Today the trading time lasted a whole day, and when I opened the calm period, I felt completely relaxed. Time seemed to slow down a bit. Being in a trading state for a long time is really tiring; the principles of self-cultivation and mental calmness should be activated at this moment.
Of course, I know I missed the opportunity, whether it was with the second coin or the imitation coin, I missed it. However, I don't feel anything about it; the profit that can be taken is what belongs to me. Just like last night's long position, which had a floating profit of 1600 oil but I didn't close it, in the end, I still lost 500 oil.
Money is something that can never be earned completely; there are daily market prices, so there's really no need to rush. Ordinary people have no insider information; who can guarantee that they buy at the lowest point and sell at the highest point? Many people end up losing big because they got too greedy during profit retracements; these are bloody lessons in the crypto world. Will I continue to open positions tomorrow? I haven't thought about it for now; I think being able to avoid losing my principal is already very okay for me. I managed to earn back over 1000 oil; what do you think is the meaning of continuing to be greedy?
If I can continue to earn, tomorrow will be the same. If I don't open positions tomorrow and wait until the day after tomorrow, what will happen then? Many friends have made money, but they don't cash out and continue to open positions, starting with a principal of 1500 oil, earning over 2000 oil, and then ending up with only 300 oil. This is completely tormenting oneself, doing useless work, and is pointless.
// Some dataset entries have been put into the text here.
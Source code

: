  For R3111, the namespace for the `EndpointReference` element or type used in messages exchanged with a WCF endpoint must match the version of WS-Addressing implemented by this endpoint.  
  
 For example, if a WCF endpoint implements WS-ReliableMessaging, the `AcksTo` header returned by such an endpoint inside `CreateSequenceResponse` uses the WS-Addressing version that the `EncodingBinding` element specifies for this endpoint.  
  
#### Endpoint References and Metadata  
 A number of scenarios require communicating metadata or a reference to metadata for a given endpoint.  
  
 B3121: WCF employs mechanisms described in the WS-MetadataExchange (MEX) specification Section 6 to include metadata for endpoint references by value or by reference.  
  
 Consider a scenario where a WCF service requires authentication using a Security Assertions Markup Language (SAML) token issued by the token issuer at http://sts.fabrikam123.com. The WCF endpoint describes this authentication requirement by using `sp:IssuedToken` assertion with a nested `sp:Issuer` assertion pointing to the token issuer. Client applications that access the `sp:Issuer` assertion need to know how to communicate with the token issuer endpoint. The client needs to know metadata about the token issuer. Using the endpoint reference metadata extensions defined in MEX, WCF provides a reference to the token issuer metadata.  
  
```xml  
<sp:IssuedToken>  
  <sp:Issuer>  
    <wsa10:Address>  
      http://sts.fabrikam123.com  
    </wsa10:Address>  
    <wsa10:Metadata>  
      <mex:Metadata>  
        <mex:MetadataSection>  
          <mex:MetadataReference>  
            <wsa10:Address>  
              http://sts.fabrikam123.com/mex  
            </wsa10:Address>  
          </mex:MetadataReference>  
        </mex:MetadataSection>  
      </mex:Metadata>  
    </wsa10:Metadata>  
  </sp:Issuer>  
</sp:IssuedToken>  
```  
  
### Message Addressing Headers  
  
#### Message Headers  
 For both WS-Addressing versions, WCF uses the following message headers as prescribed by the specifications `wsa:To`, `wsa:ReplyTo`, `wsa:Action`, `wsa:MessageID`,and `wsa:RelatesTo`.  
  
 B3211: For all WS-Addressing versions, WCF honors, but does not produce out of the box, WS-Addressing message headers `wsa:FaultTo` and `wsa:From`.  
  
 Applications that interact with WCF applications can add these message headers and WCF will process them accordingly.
Today, I have already sold about 7800 yuan worth of oil. My account only has more than 300 oil left. Once I rest well and my state is good, I will come back in and take advantage again. How much can 200 oil cover for someone's expenses over three days or a week? When making profits, one must think about these things more and understand how difficult it is to earn money in reality.
Tonight, as usual, I spoke a lot of principles before sleep; I have always executed them resolutely. You see, I have been seeking stability this year, and I really have been stable. When opening positions, I set stop-losses; if I make a profit, I close it. Although sometimes I also get too emotional, even if I lose, it won't be much because I don't put too much oil in my trading account. After taking out the principal and profits, using profits to trade won't create pressure. My trading capital has always been low; I have always respected the principle of small bets with large gains. Stop-losses are set only once; I don't lose much, and when I win, I want to win decisively and enjoyably.
The road of contracts is long, beautiful women should be admired more. Life cannot be just about trading and losses. Our goal is profit, profit, profit.